O Banco Mundial e o BID reuniram-se com o Incra e o Ministério Extraordinário para Assuntos Fundiários e realizaram em Salvador um Simpósio Internacional de Experiência Fundiária. Quer dizer, um seminário para discutir regularização, titulação de registros da terra rural. Não se discutiu reforma agrária. Discutiu-se o aproveitamento de satélites, da aerofotogrametria, as técnicas modernas de medição de áreas e a criação de um registro fundiário com múltiplas funções. Um grande cadastro nas terras brasileiras a ser utilizado para propósitos fiscais e também um registro público.

Estas discussões são necessárias, é lógico. O aperfeiçoamento técnico das informações sobre propriedades rurais é indispensável numa sociedade como a nossa. As questões que este seminário coloca, porém, são outras. Em primeiro lugar, discutir a modernização tecnológica pode, no Brasil de hoje, apenas obscurecer a discussão sobre as questões políticas e econômicas que envolvem a questão da terra. Ambas discussões devem caminhar juntas. No seminário, a iniciativa de se discutir a contribuição do satélite ao lado da reforma agrária partiu justamente dos técnicos e convidados estrangeiros. E foi uma discussão limitada. Pois a própria audiência era composta apenas de técnicos e burocratas.

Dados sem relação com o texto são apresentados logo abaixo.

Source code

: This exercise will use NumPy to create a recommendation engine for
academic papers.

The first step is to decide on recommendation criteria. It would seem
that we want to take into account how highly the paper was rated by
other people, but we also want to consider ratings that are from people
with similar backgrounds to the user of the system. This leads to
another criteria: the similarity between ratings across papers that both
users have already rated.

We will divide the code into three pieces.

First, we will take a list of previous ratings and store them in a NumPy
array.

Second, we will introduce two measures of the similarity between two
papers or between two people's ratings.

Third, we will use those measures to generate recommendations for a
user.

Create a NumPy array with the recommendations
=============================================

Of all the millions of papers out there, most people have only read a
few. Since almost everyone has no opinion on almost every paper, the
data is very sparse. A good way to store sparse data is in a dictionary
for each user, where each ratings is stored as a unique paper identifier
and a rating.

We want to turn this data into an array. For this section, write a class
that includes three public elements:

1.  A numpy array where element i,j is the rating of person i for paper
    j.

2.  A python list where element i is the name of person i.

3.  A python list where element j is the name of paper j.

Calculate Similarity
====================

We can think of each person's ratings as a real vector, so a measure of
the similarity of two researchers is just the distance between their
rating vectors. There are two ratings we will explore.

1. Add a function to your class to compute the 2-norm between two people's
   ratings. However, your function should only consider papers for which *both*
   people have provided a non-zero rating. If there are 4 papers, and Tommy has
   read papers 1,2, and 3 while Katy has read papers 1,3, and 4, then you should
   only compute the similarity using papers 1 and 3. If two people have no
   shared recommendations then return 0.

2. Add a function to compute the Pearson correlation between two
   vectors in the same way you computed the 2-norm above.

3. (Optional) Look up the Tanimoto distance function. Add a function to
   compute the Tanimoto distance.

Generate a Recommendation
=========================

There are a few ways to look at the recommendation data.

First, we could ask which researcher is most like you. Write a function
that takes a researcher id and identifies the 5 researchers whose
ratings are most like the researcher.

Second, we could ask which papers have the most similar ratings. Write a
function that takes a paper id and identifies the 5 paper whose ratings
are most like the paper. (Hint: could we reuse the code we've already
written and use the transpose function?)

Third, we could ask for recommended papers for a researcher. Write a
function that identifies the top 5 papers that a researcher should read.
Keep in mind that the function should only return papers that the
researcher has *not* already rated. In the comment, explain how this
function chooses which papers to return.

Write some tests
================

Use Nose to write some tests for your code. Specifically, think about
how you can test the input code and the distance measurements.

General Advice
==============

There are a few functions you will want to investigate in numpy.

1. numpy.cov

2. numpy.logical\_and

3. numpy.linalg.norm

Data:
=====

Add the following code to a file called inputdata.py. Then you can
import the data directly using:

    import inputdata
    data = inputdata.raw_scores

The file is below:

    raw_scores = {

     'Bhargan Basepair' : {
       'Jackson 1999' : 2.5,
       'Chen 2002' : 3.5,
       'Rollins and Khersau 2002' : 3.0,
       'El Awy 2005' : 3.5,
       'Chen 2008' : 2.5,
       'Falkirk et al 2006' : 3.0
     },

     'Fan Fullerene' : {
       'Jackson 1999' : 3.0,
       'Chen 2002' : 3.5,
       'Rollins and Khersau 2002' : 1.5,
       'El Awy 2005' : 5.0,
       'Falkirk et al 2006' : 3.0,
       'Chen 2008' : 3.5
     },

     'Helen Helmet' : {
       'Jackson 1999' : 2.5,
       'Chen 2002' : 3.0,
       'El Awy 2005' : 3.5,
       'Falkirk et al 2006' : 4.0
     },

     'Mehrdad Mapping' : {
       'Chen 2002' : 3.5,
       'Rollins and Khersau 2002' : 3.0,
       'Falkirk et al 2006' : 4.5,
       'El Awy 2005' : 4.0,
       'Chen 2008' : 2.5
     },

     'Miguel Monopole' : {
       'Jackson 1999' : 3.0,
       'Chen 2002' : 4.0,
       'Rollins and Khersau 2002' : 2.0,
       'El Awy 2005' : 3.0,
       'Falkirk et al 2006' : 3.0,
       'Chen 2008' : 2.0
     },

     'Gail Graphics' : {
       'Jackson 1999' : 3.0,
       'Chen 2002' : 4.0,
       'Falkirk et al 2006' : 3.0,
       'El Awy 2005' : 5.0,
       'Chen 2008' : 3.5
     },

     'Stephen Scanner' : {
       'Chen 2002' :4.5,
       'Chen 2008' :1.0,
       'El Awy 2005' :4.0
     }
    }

É inacreditável que no Estado, como a Bahia, onde a questão da titulação das terras é uma questão de vida de uns e de morte de outros, discuta-se a titulação de terras, sem a presença de advogados, especialistas e representantes da sociedade civil — proprietários, posseiros e trabalhadores rurais. A discussão corre o risco de ser discussão irreal num País que não existe. Onde a adesão oficial às tecnologias mais avançadas de cadastro começa por esquecer, por exemplo, como lembrou um dos conferencistas estrangeiros, que em geral os pequenos proprietários e posseiros ignoram a lei, ignoram os registros e não tem recursos para qualquer tipo de registro.

Até muito recentemente, o Incra praticamente ignorou a questão da propriedade da terra. Este modo de equacionar o problema, ignorando-o, não o resolve. Tende, ao contrário, a agravá-lo. Basta ver a questão sobre a terra urbana. Já é tempo da política governamental encarar com mais determinação a questão fundiária. Não se pode tapar o Sol com a peneira sem se queimar.